### EXERCISE INPUTS
•••

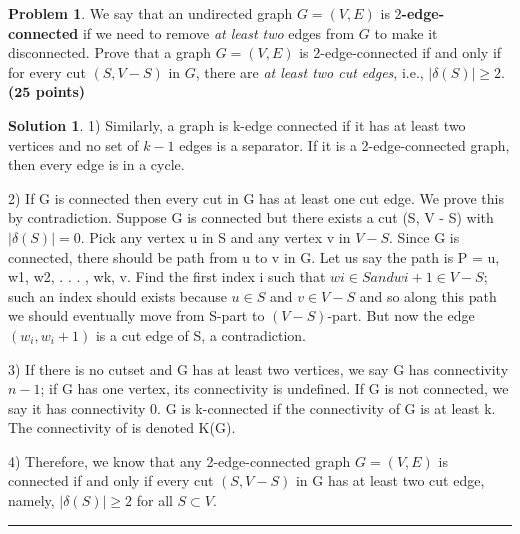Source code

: \documentclass{article}
\theoremstyle{definition}
\newtheorem{problem}{Problem}
\def\fline{\rule{0.75\linewidth}{0.5pt}}
\newcommand{\finishline}{\begin{center}\fline\end{center}}
\newtheorem*{solution*}{Solution}
\newenvironment{solution}{\begin{solution*}}{{\finishline} \end{solution*}}
\newcommand{\grade}[1]{\hfill{\textbf{($\mathbf{#1}$ points)}}}
\begin{document}
\begin{problem}
	We say that an undirected graph $G=(V,E)$ is \textbf{$2$-edge-connected} if we need to remove \emph{at least two} edges from $G$ to make it disconnected. Prove that a 
	graph $G=(V,E)$ is $2$-edge-connected if and only if for every cut $(S,V-S)$ in $G$, there are \emph{at least two cut edges}, i.e., $|{\delta(S)}| \geq 2$. \grade{25}
\end{problem}


\medskip

\begin{solution}

	1) Similarly, a graph is k-edge connected if it has at least two vertices and no set of $k-1$ edges is a separator. If it is a 2-edge-connected graph, then every edge is in a cycle. 
	
	2) If G is connected then every cut in G has at least one cut edge. We prove this by contradiction. Suppose G is connected but there exists a cut (S, V - S) with $|\delta(S)| = 0$. Pick any vertex u in S and any vertex v in $V-S$. Since G is connected, there should be path from u to v in G. Let us say the path is P = u, w1, w2, . . . , wk, v. Find the first index i such that $wi \in S and wi+1 \in V - S$; such an index should exists because $u \in S$ and $v \in V - S$ and so along this path we should eventually move from S-part to $(V - S)$-part. But now the edge $(w_i, w_i+1)$ is a cut edge of S, a contradiction. 

	3) If there is no cutset and G has at least two vertices, we say G has connectivity $n-1$; if G has one vertex, its connectivity is undefined. If G is not connected, we say it has connectivity 0. G is k-connected if the connectivity of G is at least k. The connectivity of is denoted K(G). 

	4) Therefore, we know that any 2-edge-connected graph $G=(V,E)$ is connected if and only if every cut $(S,V-S)$ in G has at least two cut edge, namely, $|{\delta(S)}| \geq 2$ for all $S \subset V$. \\
	
\end{solution}


\medskip
\end{document}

•••

### WHAT TO DO
From the first line to the last, copy the listing above exactly, dropping all images.

### ANSWER SECTION
Source code

: \documentclass{article}
\theoremstyle{definition}
\newtheorem{problem}{Problem}
\def\fline{\rule{0.75\linewidth}{0.5pt}}
\newcommand{\finishline}{\begin{center}\fline\end{center}}
\newtheorem*{solution*}{Solution}
\newenvironment{solution}{\begin{solution*}}{{\finishline} \end{solution*}}
\newcommand{\grade}[1]{\hfill{\textbf{($\mathbf{#1}$ points)}}}
\begin{document}
\begin{problem}
	We say that an undirected graph $G=(V,E)$ is \textbf{$2$-edge-connected} if we need to remove \emph{at least two} edges from $G$ to make it disconnected. Prove that a 
	graph $G=(V,E)$ is $2$-edge-connected if and only if for every cut $(S,V-S)$ in $G$, there are \emph{at least two cut edges}, i.e., $|{\delta(S)}| \geq 2$. \grade{25}
\end{problem}


\medskip

\begin{solution}

	1) Similarly, a graph is k-edge connected if it has at least two vertices and no set of $k-1$ edges is a separator. If it is a 2-edge-connected graph, then every edge is in a cycle. 
	
	2) If G is connected then every cut in G has at least one cut edge. We prove this by contradiction. Suppose G is connected but there exists a cut (S, V - S) with $|\delta(S)| = 0$. Pick any vertex u in S and any vertex v in $V-S$. Since G is connected, there should be path from u to v in G. Let us say the path is P = u, w1, w2, . . . , wk, v. Find the first index i such that $wi \in S and wi+1 \in V - S$; such an index should exists because $u \in S$ and $v \in V - S$ and so along this path we should eventually move from S-part to $(V - S)$-part. But now the edge $(w_i, w_i+1)$ is a cut edge of S, a contradiction. 

	3) If there is no cutset and G has at least two vertices, we say G has connectivity $n-1$; if G has one vertex, its connectivity is undefined. If G is not connected, we say it has connectivity 0. G is k-connected if the connectivity of G is at least k. The connectivity of is denoted K(G). 

	4) Therefore, we know that any 2-edge-connected graph $G=(V,E)$ is connected if and only if every cut $(S,V-S)$ in G has at least two cut edge, namely, $|{\delta(S)}| \geq 2$ for all $S \subset V$. \\
	
\end{solution}


\medskip
\end{document}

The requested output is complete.